**EXERCISE OBJECTIVE**
For the word "folder", determine how many lines of the entries below contain it, and give only that number.

[Opening PROVIDED RECORDS section]

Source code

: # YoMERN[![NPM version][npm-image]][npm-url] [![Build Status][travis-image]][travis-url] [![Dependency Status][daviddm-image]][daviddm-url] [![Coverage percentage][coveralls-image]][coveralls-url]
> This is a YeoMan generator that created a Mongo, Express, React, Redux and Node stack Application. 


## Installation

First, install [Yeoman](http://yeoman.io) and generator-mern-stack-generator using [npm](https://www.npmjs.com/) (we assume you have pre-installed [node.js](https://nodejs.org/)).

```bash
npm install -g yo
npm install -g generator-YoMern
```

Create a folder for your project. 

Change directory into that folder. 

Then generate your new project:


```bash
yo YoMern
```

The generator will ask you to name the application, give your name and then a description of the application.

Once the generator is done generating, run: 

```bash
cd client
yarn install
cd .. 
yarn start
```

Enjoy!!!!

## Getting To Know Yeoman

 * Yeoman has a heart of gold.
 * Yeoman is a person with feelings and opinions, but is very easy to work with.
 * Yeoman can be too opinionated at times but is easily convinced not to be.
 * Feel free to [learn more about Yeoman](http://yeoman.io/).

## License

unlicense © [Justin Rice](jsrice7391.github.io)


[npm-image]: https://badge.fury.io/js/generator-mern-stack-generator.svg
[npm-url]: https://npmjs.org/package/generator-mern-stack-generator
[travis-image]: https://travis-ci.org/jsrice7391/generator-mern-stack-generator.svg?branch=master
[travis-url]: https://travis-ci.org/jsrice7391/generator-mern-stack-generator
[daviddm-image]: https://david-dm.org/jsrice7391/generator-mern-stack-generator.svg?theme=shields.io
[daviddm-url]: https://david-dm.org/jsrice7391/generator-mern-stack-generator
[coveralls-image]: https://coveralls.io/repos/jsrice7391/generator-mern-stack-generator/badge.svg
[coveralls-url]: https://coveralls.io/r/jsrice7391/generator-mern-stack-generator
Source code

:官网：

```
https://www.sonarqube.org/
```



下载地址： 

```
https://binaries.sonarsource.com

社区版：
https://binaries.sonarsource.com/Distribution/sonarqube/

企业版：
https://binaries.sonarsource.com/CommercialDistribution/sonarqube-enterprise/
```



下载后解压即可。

[Closing PROVIDED RECORDS section]
[Opening PROVIDED RECORDS section]

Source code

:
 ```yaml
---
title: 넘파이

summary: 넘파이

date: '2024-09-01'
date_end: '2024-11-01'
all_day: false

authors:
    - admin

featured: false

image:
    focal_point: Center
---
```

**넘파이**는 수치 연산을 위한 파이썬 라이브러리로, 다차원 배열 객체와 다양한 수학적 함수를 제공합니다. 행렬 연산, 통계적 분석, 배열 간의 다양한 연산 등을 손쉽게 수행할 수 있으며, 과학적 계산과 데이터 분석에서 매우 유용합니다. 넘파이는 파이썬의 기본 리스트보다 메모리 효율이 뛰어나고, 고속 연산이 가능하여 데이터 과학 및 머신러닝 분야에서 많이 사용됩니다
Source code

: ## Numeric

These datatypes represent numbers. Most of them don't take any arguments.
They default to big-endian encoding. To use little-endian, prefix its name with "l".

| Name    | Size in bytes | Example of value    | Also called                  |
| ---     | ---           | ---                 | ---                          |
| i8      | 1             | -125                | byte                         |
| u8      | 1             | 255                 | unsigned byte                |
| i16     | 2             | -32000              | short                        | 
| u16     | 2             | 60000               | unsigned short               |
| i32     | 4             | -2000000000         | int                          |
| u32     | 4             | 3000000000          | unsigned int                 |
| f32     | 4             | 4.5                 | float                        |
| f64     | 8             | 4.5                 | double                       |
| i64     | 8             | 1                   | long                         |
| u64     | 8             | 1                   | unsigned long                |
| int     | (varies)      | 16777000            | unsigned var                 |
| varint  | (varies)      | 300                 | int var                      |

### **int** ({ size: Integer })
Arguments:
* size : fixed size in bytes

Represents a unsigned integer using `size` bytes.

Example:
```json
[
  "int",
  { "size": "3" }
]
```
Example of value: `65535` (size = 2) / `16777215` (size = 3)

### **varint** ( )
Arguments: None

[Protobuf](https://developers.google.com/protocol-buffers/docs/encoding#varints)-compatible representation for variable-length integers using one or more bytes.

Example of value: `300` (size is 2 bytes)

[Closing PROVIDED RECORDS section]
[Opening PROVIDED RECORDS section]

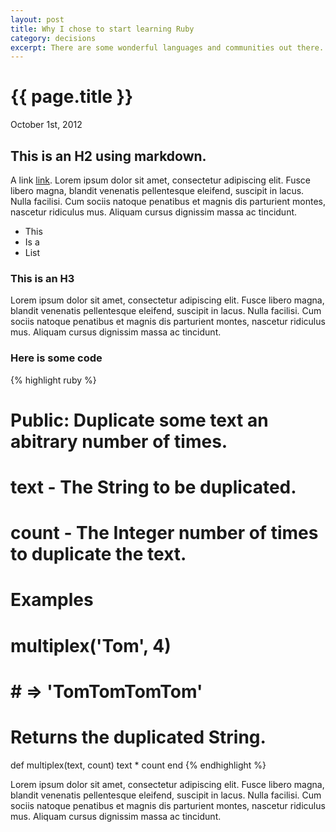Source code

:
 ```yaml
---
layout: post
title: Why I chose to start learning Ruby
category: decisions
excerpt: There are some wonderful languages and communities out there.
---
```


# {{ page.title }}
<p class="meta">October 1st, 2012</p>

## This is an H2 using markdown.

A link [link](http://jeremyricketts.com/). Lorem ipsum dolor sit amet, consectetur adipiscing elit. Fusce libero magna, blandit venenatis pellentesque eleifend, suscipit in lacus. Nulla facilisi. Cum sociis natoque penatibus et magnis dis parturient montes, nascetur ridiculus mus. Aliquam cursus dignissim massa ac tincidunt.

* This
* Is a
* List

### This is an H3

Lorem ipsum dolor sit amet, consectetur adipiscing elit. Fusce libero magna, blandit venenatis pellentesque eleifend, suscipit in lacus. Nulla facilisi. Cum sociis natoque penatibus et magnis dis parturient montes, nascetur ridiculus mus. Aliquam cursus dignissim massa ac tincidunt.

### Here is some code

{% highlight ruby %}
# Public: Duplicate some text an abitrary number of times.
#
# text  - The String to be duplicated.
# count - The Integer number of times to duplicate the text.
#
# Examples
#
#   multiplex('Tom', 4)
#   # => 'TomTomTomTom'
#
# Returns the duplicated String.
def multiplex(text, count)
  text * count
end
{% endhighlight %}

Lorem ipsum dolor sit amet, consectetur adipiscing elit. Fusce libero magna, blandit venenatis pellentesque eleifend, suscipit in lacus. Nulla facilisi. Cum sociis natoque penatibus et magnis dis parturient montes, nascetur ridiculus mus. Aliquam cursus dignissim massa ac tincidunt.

[Closing PROVIDED RECORDS section]

**ANSWER TO THIS EXERCISE**
2